La forza dell’abitudine può essere un’ottima alleata per gli adulti nell’apprendimento di una lingua straniera. Sono necessari 21 giorni perché il cervello umano acquisisca una nuova abitudine. Questo significa che se per 21 giorni consecutivi obbligherai te stesso a compiere sempre la stessa azione, alla stessa ora (anche controvoglia!), dal ventiduesimo giorno in poi quella stessa azione diventerà parte della tua routine quotidiana, e non ti sentirai più obbligato a compierla ma la compirai spontaneamente, probabilmente anche con piacere.
Oggi ti lancio una sfida: usa la forza dell’abitudine a tuo favore per imparare l’Inglese (o una qualsiasi altra lingua).

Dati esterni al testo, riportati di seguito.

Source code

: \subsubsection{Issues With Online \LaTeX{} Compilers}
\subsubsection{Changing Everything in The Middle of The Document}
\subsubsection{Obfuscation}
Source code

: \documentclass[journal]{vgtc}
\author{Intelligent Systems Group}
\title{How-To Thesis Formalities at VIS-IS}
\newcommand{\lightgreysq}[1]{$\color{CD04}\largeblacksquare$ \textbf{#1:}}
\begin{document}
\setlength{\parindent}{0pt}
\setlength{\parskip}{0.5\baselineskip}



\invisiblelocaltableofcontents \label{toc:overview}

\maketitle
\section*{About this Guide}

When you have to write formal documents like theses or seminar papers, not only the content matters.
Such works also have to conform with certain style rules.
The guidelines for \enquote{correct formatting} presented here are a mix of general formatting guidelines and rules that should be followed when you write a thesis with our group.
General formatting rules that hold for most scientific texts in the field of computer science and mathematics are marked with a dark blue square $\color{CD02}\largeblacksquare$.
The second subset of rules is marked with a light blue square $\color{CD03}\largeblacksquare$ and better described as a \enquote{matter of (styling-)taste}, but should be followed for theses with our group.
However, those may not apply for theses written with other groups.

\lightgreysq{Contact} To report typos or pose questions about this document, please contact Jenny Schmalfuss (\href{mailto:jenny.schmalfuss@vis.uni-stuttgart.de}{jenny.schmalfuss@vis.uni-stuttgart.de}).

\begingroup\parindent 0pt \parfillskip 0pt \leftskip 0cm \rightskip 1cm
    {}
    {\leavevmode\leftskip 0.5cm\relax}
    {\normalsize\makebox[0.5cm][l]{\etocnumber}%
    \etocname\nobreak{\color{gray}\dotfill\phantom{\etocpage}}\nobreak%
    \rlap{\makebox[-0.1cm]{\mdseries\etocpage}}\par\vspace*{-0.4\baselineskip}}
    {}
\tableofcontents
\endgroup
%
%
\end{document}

Se non ce l’hai già, procurati una copia in dvd del tuo film preferito.
Nota: Se la lingua originale del tuo film preferito non è l’Inglese, o se provi un’avversione profonda per Hollywood e tutto ciò che ne deriva, avrai più difficoltà. Fai una ricerca e trova un film che possa piacerti (la cui lingua originale sia l’Inglese, o quella che desideri apprendere); in ogni caso non rassegnarti a scegliere un film che non ti piace.
Ogni giorno, per 21 giorni, alla stessa ora, compi questo piccolo rituale: mettiti comodo, prepara il tuo snack preferito e guarda uno spezzone di 15 minuti (sempre lo stesso) del film che hai scelto, in Italiano. Poi guarda sempre lo stesso spezzone, questa volta selezionando la lingua “Inglese”, senza sottotitoli.
E’ fondamentale NON usare i sottotitoli per le ragioni spiegate nell’articolo precedente (clicca qui).
Mentre guardi lo spezzone del film in Inglese, non sforzarti di capire le singole parole: piuttosto rilassati e cerca di fare un ascolto passivo. D’altronde sai benissimo cosa sta succedendo in quella scena del film, perché l’hai appena guardata in Italiano. Con il passare dei giorni, ti accorgerai che avrai familiarizzato con alcuni suoni, con alcune parole della nuova lingua, che all’inizio passavano inosservate (o meglio inascoltate). Dopo un paio di settimane saprai cosa stanno per dire i personaggi, saprai che ad una determinata parola corrisponde una determinata azione. Congratulazioni: stai acquisendo una lingua proprio come la acquisiscono i neonati, osservando quello che gli altri fanno e ascoltando le parole che pronunciano mentre compiono quelle azioni.
Se per 21 giorni avrai resistito nel guardare sempre la stessa scena del film, con molta probabilità avrai voglia di continuare questo rituale e potrai “premiarti” guardando un nuovo spezzone, per altri 21 giorni.
L’apprendimento della lingua è un lavoro deduttivo: la parola “pappa” viene associata ripetutamente al momento dell’assunzione del cibo proprio perché la mamma ripete con dolcezza la stessa parola per mesi e anni, mentre il bambino mangia, fin quando il bimbo spontaneamente dirà “pappa” quando ha fame.